Arundell Rea Leakey | |
---|---|
Born |
Nairobi, Kenya |
30 December 1915
Died | 6 October 1999 | (aged 83)
Allegiance | United Kingdom |
Service/branch | British Army |
Years of service | 1936–1966 |
Rank | Major General |
Unit | Royal Tank Corps |
Commands held |
GOC Malta and Libya Director-General of Fighting Vehicles 7th Armoured Brigade 5th Royal Tank Regiment |
Battles/wars | |
Awards |
Companion of the Order of the Bath Distinguished Service Order Military Cross & Bar War Cross (Czechoslovakia) |
Relations | Lieutenant General David Leakey (son) Nigel Leakey (brother) |
Major General Arundell Rea Leakey CB, DSO, MC & Bar (30 December 1915 – 6 October 1999) was an officer in the British Army. He served in the Royal Tank Regiment in the Second World War, in North Africa, Italy and France. He later served in Korea, in the Arab Legion, and commanded a brigade in the British Army of the Rhine in the 1960s. He served as Director-General of Fighting Vehicles and finally as the commander of British troops in Malta and Libya. He retired in 1966, and became Director of the Wolfson Foundation. An autobiography, Leakey's Luck, was published in 1999.
His father Gray Leakey and step-mother Mary were murdered by the Mau Mau in Keyna in 1954. His older brother Nigel Leakey was awarded a posthumous Victoria Cross in the Second World War, and a cousin Joshua Leakey was awarded the Victoria Cross in 2015. One of his sons is Lieutenant General David Leakey.
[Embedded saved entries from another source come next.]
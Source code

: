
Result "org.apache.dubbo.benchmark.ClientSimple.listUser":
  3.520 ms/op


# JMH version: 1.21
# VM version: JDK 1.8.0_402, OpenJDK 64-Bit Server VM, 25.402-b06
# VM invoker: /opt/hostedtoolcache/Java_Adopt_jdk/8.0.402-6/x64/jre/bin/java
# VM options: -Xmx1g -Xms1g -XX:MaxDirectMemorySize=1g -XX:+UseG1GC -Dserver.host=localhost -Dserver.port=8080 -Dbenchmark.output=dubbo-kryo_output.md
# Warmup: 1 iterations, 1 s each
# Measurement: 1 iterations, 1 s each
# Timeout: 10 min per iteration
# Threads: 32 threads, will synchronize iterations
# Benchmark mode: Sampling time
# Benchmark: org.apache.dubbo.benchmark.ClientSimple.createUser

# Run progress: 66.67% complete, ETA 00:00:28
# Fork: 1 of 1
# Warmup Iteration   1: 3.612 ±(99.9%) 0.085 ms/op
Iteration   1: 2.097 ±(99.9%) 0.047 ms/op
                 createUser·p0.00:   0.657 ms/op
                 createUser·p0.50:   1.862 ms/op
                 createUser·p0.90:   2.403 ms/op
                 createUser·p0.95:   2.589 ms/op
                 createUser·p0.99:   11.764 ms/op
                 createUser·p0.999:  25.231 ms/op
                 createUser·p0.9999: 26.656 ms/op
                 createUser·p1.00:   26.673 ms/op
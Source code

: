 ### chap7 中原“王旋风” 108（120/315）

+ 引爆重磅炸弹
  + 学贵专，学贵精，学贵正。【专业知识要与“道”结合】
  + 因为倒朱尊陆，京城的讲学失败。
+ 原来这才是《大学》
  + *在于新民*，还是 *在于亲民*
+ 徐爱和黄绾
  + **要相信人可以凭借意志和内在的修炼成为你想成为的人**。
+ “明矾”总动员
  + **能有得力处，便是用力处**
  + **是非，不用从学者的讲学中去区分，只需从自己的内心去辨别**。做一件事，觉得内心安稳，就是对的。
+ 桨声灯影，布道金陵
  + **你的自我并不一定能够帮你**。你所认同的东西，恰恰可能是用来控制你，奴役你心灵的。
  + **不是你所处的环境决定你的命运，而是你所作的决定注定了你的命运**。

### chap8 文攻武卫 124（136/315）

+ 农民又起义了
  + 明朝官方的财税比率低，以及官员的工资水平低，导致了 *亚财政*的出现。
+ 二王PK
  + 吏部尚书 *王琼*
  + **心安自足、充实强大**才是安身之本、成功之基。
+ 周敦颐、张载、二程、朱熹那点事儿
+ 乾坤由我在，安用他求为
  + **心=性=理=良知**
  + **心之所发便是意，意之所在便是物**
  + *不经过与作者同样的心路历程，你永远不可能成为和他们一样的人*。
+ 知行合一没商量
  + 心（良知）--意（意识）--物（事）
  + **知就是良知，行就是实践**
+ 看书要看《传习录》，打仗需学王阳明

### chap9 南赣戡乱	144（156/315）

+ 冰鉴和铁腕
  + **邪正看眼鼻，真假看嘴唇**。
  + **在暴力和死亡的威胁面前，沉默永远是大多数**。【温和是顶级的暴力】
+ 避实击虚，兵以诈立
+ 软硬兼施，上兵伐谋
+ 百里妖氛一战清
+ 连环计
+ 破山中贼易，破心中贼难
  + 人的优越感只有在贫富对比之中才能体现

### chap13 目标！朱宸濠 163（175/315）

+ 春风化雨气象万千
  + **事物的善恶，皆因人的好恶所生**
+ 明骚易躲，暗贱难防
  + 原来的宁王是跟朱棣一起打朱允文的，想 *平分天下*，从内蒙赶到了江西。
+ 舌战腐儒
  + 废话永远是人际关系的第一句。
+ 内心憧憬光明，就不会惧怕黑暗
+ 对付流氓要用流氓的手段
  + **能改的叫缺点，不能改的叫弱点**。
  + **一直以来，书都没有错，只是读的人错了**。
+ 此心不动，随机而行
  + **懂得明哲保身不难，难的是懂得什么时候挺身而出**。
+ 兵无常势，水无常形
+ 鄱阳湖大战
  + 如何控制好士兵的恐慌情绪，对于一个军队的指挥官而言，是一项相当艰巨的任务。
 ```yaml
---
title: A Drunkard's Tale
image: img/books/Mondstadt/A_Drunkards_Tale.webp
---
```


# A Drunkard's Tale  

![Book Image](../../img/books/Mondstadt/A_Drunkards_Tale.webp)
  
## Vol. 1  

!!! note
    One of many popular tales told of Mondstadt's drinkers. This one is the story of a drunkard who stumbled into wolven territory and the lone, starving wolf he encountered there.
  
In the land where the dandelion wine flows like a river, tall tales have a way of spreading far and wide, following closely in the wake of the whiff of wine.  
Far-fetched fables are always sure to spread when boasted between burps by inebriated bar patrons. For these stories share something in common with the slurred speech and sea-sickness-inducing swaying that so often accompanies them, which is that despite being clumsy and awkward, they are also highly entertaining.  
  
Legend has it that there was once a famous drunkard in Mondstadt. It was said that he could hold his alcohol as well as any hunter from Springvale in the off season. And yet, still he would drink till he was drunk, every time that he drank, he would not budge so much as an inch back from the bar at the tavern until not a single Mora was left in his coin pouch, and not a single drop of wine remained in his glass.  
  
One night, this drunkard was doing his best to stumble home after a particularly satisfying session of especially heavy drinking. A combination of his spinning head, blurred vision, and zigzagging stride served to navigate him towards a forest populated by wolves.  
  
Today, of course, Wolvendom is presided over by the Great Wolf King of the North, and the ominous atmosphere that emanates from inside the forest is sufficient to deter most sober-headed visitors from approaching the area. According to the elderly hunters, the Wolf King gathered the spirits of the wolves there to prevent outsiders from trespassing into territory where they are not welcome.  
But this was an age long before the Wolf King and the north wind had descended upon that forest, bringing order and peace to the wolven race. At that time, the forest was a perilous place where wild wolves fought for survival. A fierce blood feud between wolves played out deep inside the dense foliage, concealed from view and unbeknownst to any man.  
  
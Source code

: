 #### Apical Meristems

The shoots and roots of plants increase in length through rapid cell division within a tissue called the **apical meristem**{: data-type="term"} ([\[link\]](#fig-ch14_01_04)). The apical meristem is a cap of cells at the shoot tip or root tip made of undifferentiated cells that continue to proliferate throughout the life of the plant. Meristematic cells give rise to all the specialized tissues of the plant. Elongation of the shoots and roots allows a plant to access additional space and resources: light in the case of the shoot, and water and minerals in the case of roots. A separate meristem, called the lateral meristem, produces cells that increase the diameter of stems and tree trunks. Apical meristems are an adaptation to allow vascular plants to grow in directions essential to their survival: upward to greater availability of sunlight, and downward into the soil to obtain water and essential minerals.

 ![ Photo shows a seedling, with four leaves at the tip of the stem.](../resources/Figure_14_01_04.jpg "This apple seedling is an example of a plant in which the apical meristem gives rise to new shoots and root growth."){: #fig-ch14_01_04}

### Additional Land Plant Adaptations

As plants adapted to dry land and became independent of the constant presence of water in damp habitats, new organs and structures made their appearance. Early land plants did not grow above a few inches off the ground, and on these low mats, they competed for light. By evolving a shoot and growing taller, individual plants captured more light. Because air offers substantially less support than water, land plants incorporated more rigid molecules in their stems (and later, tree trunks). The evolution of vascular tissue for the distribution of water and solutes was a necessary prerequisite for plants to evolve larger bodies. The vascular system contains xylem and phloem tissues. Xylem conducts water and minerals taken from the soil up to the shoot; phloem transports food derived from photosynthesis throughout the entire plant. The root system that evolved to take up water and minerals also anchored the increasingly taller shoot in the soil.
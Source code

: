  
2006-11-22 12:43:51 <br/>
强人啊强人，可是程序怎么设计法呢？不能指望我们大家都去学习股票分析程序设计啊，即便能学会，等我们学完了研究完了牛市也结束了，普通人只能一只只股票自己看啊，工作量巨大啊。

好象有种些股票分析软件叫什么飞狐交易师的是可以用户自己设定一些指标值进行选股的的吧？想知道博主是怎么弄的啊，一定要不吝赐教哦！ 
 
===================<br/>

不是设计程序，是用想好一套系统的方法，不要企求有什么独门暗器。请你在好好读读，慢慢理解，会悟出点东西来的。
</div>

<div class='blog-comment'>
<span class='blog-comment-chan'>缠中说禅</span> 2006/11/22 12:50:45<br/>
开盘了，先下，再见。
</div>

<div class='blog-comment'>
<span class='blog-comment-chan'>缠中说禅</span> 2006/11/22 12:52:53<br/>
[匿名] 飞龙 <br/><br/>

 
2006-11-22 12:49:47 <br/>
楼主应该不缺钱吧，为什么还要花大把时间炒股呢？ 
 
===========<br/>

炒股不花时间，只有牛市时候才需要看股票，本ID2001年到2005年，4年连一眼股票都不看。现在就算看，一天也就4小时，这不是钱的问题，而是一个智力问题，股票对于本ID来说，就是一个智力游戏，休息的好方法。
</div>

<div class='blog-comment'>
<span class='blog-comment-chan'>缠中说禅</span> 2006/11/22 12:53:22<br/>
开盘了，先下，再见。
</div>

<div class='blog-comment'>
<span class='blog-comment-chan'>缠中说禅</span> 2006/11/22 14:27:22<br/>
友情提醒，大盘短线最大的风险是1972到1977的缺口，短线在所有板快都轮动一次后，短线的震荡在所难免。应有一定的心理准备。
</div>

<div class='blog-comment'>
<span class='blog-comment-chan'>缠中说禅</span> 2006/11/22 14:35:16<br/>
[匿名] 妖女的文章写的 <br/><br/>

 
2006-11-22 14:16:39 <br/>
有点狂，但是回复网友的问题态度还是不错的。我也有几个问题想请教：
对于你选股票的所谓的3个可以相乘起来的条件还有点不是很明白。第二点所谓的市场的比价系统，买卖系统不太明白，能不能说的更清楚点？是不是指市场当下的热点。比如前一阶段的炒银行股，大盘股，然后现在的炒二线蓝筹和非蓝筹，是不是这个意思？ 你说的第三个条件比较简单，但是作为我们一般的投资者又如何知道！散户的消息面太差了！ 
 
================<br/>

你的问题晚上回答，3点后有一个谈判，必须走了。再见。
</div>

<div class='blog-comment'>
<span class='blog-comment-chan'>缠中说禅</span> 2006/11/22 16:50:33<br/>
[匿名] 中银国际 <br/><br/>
Leakey was born in Nairobi, Kenya on 30 December 1915. His father, Arundell Gray Leakey, was the son of Reverend John Arundell Leakey, a clergyman in England. Leakey's father had served in a Volunteer Battalion of the Duke of Cornwall's Light Infantry in the early 1900s. Through his great-grandfather James Shirley Leakey (1824–1871), one of the eleven children of the portrait painter James Leakey, he is related to the missionary Henry Leakey, so to paleoanthropologists Louis Leakey and Richard Leakey.